Here I am reading the data from a xlsx file.
import pandas as pd
df = pd.read_excel("data.xlsx", sheet_name = 4)
print df
Output:
cluster Unnamed: 1 date budget actual
0 a 2014-01-01 00:00:00 11000 10000
1 a 2014-02-01 00:00:00 1200 1000
2 a 2014-03-01 00:00:00 200 100
3 b 2014-04-01 00:00:00 200 300
4 b 2014-05-01 00:00:00 400 450
5 c 2014-06-01 00:00:00 700 1000
6 c 2014-07-01 00:00:00 1200 1000
7 c 2014-08-01 00:00:00 200 100
8 c 2014-09-01 00:00:00 200 300
Sum two columns into 3rd new one.
df['variance'] = df.apply(lambda x: x['budget'] + x['actual'], axis=1)
print df
Output:
cluster Unnamed: 1 date budget actual variance
0 a 2014-01-01 00:00:00 11000 10000 21000
1 a 2014-02-01 00:00:00 1200 1000 2200
2 a 2014-03-01 00:00:00 200 100 300
3 b 2014-04-01 00:00:00 200 300 500
4 b 2014-05-01 00:00:00 400 450 850
5 c 2014-06-01 00:00:00 700 1000 1700
6 c 2014-07-01 00:00:00 1200 1000 2200
7 c 2014-08-01 00:00:00 200 100 300
8 c 2014-09-01 00:00:00 200 300 500
If "budget" has any NaN values but you don't want it to sum to NaN then try:
def fun (b, a):
if math.isnan(b):
return a
else:
return b + a
f = np.vectorize(fun, otypes=[float])
df['variance'] = f(df['budget'], df_Lp['actual'])

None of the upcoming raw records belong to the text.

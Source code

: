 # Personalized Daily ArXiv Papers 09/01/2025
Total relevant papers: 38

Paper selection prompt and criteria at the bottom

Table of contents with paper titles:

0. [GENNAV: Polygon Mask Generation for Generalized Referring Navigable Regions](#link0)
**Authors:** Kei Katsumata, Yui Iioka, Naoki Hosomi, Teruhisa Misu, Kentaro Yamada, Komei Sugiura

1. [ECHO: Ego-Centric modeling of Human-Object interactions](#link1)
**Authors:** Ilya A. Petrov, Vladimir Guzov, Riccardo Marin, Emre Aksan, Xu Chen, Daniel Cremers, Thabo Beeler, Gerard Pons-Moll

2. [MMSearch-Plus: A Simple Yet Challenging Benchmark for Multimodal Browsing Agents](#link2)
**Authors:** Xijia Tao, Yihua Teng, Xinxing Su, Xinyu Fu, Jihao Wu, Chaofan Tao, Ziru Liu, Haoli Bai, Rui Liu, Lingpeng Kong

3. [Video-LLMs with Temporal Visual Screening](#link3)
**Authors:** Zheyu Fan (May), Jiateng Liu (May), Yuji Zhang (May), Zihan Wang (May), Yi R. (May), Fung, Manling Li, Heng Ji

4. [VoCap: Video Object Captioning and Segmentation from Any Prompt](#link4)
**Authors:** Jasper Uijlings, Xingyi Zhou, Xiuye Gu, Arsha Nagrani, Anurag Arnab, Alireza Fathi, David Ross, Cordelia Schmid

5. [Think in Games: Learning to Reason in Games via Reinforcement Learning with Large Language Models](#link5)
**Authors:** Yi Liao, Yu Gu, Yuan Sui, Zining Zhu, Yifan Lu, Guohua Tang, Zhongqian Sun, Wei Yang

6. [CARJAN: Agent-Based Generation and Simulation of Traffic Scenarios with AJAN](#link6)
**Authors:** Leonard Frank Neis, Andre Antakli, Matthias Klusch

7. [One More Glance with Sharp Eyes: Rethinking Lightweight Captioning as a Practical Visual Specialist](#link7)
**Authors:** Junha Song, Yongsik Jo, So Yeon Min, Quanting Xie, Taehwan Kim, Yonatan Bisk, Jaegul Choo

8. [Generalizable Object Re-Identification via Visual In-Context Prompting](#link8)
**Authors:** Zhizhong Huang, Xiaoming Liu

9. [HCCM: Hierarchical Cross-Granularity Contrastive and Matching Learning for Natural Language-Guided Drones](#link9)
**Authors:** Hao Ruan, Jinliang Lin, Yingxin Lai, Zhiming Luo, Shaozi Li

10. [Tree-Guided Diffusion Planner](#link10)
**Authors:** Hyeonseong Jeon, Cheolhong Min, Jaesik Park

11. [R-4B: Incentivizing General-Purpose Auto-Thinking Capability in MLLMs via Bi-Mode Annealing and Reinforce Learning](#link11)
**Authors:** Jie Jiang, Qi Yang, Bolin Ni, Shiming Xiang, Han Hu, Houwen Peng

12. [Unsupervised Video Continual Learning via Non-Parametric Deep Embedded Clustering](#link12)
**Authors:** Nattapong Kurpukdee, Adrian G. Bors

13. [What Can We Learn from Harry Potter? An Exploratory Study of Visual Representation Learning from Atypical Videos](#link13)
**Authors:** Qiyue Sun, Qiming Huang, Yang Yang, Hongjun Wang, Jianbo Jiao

This is the most elegant solution which follows DRY and work absolutely great.
dataframe_name['col1', 'col2', 'col3'].sum(axis = 1, skipna = True)
Thank you.
eval lets you sum and create columns right away:
In [12]: data.eval('variance = budget + actual', inplace=True)
In [13]: data
Out[13]:
cluster date budget actual variance
0 a 2014-01-01 00:00:00 11000 10000 21000
1 a 2014-02-01 00:00:00 1200 1000 2200
2 a 2014-03-01 00:00:00 200 100 300
3 b 2014-04-01 00:00:00 200 300 500
4 b 2014-05-01 00:00:00 400 450 850
5 c 2014-06-01 00:00:00 700 1000 1700
6 c 2014-07-01 00:00:00 1200 1000 2200
7 c 2014-08-01 00:00:00 200 100 300
8 c 2014-09-01 00:00:00 200 300 500
Since inplace=True you don't need to assign it back to data.